Thus, McKellen's production subordinated the almost forgotten pragmatics of the War of the Roses to the Nurenberg-like spectacle of Richard qua Hitler, and the play made perfect sense, for Shakespeare in dramatizing the mind of a tyrant touched on a universal.
|What then in I Henry IV will sustain Bloom's thesis, and captivate a modern audience if the rigors of the War of the Roses do not?
We will take our cue from Harold Bloom's study of the play and its characters. Throughout his book, Bloom repeatedly lauds Hamlet and Sir John Falstaff as the characters whom he admires the most, characters whom Shakespeare endows with personalities that transcend time and place--they tell us what it means to be human. Hamlet's intellect embraces all, and Falstaff's wit embraces life.
|What if the focus of our structural analysis is based on Bloom's interpretation of Falstaff? You should read Chapter 17 (pp. 217 ff) of Bloom's book , noting the following:
Wit is Falstaff's god, and since we must assume that God has a sense of humor, we can observe that Falstaff's vitalizing discourse, his beautiful laughing speech...is truly Sir John's mode of devotion...A veteran warrior, now set against the chivalric code of honor, Falstaff knows that history is an ironic flux of reversals. Prince Hal refuses to learn this lesson from Falstaff...One wouldn't want to...carouse with Falstaff, but if you crave vitalism and vitality, then you turn to...Falstaff, the true and perfect image of life itself...Falstaff to most scholars is the emblem of self-indulgence, but to most playgoers and readers, Sir John is the representative of imaginative freedom, or a liberty set against time, death, and the state, which is a condition that we crave for ourselves...Shakespeare essentially invented human personality as we continue to know and value it. Falstaff has priority in this invention [of the human]...the sublime Falstaff simply is not a coward, a court jester or fool, or a confidence man, a bawd, another politician, an opportunistic courtier, an alcoholic seducer of the young. Falstaff is the Elizabethan Socrates, and in the wit combat with Hal, the prince is a mere sophist, bound to lose. Falstaff, like Socrates, is wisdom, wit, self-knowledge, mastery of reality. Socrates too seemed disreputable to the power mongers of Athens.
Instructor's note on the dialectical process:
[Socrates was accused of corrupting the youth of Athens by teaching disrespect for the gods, and was executed for treason. Socrates also becomes the great literary persona in Plato's dialogues who in advancing the theory of the forms etc., manages to outrage the sophists, the professional educators of the day, who cannot argue consistently or in depth. He refutes their arguments on the nature of justice, education etc. with ease, and of course those in authority cannot abide refutation.]

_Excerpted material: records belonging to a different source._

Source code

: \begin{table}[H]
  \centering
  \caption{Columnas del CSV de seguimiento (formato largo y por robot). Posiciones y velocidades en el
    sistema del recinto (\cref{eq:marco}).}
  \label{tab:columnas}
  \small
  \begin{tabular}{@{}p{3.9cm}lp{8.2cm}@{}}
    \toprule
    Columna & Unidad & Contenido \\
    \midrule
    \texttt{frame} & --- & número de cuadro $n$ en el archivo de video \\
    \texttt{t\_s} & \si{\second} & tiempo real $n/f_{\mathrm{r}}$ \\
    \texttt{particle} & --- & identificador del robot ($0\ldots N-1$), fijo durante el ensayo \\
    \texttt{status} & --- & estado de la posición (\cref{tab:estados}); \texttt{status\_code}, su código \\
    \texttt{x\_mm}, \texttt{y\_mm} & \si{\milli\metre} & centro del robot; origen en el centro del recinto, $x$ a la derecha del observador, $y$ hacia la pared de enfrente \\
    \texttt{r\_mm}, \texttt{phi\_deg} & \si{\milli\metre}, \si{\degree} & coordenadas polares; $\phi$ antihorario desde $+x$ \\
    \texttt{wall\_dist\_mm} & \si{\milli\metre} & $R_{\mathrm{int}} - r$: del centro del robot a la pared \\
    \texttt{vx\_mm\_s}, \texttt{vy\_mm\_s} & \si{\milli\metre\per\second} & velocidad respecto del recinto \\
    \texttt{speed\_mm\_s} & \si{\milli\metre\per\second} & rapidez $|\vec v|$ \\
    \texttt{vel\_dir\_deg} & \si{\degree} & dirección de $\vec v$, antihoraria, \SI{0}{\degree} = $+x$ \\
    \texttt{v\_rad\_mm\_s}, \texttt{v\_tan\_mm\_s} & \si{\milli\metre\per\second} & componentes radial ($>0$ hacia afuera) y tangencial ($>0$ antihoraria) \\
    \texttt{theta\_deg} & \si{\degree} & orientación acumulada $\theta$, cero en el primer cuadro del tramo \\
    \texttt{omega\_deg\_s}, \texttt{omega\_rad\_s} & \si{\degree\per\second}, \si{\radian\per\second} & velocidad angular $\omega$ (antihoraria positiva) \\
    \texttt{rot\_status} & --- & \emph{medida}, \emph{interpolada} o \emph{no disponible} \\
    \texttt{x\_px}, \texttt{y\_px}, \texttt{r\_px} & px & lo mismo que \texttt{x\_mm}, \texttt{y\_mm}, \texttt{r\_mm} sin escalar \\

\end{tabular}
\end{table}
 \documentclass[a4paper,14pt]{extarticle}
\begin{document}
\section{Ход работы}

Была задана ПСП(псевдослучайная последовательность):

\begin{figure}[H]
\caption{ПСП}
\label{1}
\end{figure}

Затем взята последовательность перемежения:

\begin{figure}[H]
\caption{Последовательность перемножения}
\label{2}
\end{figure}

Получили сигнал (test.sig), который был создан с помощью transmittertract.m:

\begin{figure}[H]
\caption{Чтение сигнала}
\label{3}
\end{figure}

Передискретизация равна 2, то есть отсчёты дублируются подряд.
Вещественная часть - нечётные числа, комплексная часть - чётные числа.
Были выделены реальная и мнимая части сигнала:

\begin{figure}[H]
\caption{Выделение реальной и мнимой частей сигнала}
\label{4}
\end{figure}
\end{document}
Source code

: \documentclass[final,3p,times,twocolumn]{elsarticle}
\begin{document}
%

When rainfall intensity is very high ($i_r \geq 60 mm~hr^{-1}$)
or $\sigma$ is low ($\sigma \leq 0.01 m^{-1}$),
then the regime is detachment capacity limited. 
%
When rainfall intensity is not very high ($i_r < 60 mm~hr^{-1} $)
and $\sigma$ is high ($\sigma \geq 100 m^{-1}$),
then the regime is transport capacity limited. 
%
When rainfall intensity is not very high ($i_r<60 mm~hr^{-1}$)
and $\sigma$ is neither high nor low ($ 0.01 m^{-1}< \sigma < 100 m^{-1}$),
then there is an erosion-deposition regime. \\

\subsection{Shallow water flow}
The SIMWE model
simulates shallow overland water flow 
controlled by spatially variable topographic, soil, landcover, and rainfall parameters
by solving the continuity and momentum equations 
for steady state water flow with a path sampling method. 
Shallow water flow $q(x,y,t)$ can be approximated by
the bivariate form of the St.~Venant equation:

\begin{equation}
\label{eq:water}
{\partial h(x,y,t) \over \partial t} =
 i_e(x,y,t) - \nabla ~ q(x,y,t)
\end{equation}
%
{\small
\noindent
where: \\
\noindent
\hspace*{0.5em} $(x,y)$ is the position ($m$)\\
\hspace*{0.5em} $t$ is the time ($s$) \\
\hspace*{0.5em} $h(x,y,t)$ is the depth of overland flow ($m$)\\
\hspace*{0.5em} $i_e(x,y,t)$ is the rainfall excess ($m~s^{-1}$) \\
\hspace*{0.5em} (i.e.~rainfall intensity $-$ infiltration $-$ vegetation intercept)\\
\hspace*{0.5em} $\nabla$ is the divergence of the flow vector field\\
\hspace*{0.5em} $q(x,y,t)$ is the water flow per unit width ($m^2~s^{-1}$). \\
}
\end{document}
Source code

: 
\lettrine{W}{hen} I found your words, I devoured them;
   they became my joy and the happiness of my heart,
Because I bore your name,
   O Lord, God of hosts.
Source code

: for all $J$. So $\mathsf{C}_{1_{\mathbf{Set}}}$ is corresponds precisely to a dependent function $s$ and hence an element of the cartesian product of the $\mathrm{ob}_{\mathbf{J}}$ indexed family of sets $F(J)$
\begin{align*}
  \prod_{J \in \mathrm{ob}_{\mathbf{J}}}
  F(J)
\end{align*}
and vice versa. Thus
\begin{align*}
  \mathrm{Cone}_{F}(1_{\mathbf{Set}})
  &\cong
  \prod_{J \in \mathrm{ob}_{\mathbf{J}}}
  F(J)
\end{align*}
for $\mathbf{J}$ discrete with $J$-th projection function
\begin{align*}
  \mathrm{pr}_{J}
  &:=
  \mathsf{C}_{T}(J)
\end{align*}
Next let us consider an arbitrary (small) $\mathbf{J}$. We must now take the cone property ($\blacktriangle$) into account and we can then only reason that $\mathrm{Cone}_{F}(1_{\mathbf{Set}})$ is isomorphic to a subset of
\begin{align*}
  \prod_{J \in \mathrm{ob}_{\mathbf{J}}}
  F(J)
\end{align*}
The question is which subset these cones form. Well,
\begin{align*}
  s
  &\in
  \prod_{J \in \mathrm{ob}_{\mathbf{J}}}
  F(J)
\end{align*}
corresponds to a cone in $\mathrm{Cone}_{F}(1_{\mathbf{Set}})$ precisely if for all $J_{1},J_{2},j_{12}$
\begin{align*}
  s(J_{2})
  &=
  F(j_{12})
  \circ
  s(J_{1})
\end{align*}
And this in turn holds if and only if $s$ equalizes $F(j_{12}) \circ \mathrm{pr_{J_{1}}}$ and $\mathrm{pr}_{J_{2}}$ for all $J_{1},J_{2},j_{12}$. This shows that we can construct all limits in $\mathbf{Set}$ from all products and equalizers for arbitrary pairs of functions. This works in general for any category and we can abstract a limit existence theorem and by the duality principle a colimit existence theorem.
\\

1--the first funeral oration of Pericles (from Thucydides' History)...
In the Athenian experiment in democracy, the ability to think and speak well were necessary conditions for survival. According to one critic: "One of the solvents of traditional values was an intellectual revolution...a critical evaluation of accepted ideas in every sphere of thought. It stemmed from innovations in education. Democratic institutions had created demand for an education that would prepare men for public life...the demand was met by the appearance of the professional teacher, the Sophist...who taught, for a fee, not only the techniques of public speaking but also the subjects which gave a man something to talk about-government, ethics etc. The curriculum of the sophists mark the first appearance of European civilization of the liberal education. The sophists were great teachers, but like most teachers they had little control over their teaching. They produced a generation that had been trained to see both sides of any question and to argue the weaker side as effectively as the stronger, the false as effectively as the true, to argue inferentially from probability in the absence of concrete evidence...rather than to accepted moral standards...The emphasis on the technique of effective presentation of both sides of any case encouraged a relativistic point of view, and finally produced a cynical mood which denied the existence of any absolute standards.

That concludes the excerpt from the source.